[DATA SUPPLIED]

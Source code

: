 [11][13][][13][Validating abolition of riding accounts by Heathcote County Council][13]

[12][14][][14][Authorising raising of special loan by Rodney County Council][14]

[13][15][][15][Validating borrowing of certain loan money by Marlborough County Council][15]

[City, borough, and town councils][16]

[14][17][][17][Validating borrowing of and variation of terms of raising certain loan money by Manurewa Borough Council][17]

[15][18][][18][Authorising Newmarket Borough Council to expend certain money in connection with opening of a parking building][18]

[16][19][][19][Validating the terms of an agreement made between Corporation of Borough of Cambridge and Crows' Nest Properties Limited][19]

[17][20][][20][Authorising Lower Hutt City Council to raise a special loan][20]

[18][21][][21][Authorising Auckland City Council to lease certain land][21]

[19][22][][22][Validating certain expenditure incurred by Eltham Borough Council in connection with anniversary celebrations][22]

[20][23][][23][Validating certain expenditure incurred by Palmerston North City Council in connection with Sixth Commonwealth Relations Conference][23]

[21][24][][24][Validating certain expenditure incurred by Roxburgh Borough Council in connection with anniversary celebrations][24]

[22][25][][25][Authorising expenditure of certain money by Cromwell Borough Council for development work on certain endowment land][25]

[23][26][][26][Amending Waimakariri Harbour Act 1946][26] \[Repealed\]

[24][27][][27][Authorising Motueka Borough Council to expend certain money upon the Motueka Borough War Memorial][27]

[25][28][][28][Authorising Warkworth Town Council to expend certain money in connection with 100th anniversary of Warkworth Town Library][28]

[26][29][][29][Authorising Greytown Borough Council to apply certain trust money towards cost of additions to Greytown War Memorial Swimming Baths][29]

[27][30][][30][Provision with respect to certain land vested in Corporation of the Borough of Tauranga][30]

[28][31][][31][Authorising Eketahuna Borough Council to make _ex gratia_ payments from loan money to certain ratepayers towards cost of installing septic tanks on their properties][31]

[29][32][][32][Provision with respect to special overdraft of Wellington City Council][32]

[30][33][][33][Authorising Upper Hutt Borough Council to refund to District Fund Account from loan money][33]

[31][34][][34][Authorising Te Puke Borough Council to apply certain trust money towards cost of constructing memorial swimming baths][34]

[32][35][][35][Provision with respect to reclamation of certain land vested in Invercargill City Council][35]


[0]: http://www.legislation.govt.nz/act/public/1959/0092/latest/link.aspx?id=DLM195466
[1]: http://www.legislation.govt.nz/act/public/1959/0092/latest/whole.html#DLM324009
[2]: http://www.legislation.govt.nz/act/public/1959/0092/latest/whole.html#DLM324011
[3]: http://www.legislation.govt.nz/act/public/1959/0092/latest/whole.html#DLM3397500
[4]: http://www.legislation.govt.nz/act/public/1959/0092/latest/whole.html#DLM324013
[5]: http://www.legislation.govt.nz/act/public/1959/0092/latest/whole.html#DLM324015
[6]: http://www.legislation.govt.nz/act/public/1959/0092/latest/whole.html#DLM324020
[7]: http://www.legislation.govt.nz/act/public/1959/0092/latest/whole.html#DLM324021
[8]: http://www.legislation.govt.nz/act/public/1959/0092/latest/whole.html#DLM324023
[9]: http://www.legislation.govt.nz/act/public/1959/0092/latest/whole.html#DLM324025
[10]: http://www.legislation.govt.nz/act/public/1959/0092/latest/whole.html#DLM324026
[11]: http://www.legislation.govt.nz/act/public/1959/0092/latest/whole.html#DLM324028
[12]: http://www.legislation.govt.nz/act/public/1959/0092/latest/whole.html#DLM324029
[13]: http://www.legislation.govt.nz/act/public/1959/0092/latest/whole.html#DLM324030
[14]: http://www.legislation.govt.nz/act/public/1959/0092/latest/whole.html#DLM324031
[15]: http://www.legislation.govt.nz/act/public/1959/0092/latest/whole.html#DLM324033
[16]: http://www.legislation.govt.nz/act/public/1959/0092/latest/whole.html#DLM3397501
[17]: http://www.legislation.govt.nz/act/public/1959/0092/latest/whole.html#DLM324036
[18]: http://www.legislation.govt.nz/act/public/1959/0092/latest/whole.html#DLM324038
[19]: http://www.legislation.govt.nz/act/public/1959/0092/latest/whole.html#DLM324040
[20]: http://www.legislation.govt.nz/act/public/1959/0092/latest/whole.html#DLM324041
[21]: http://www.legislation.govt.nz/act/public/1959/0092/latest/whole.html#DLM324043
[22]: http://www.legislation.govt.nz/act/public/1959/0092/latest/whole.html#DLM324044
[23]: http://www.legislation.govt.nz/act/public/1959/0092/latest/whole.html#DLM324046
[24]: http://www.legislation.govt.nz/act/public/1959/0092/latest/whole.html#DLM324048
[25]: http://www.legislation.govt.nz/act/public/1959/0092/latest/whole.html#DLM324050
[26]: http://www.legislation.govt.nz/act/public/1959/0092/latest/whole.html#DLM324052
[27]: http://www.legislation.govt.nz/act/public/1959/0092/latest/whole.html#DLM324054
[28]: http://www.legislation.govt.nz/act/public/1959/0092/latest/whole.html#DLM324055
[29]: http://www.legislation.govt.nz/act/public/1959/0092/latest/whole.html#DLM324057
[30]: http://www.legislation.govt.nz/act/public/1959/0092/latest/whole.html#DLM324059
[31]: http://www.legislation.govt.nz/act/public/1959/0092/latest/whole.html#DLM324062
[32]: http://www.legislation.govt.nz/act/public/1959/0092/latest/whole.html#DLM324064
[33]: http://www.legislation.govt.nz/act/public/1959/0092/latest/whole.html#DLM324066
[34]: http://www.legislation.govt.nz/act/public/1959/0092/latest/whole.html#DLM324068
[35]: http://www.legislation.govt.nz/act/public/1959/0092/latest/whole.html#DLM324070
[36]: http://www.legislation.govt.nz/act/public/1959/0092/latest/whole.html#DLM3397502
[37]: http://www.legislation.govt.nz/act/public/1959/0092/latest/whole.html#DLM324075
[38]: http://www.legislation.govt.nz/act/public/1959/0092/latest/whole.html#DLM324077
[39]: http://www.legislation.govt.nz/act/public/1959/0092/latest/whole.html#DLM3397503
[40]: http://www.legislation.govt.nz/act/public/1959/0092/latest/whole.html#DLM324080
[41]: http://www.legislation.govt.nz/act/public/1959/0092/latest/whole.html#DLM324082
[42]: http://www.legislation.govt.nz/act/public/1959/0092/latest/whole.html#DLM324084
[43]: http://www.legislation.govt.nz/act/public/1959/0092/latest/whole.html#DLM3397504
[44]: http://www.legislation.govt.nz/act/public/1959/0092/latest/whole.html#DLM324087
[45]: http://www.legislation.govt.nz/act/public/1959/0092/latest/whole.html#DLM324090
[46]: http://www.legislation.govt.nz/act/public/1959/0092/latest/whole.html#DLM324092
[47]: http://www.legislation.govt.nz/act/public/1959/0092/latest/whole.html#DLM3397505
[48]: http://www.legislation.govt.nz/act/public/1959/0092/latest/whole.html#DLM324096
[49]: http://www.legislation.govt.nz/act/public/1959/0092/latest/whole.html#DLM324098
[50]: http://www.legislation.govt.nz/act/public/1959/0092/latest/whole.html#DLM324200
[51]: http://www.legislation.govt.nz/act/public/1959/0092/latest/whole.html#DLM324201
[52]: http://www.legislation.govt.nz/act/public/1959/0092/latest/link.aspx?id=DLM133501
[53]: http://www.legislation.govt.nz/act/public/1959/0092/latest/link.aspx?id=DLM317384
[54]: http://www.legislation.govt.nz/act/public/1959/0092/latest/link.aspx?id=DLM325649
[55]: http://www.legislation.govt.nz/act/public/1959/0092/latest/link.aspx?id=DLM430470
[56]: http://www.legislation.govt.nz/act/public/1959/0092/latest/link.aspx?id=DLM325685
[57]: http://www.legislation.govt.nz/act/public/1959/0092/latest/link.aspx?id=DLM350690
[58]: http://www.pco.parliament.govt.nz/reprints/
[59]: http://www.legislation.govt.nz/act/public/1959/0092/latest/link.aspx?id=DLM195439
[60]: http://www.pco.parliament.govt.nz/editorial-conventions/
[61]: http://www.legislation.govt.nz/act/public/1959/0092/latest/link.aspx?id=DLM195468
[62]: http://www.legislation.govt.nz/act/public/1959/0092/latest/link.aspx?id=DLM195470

[PROBLEM STATEMENT]
In the listing above, each line with the word "vested" is to be copied out.

[RESPONSE BELOW]
[27][30][][30][Provision with respect to certain land vested in Corporation of the Borough of Tauranga][30]
[32][35][][35][Provision with respect to reclamation of certain land vested in Invercargill City Council][35]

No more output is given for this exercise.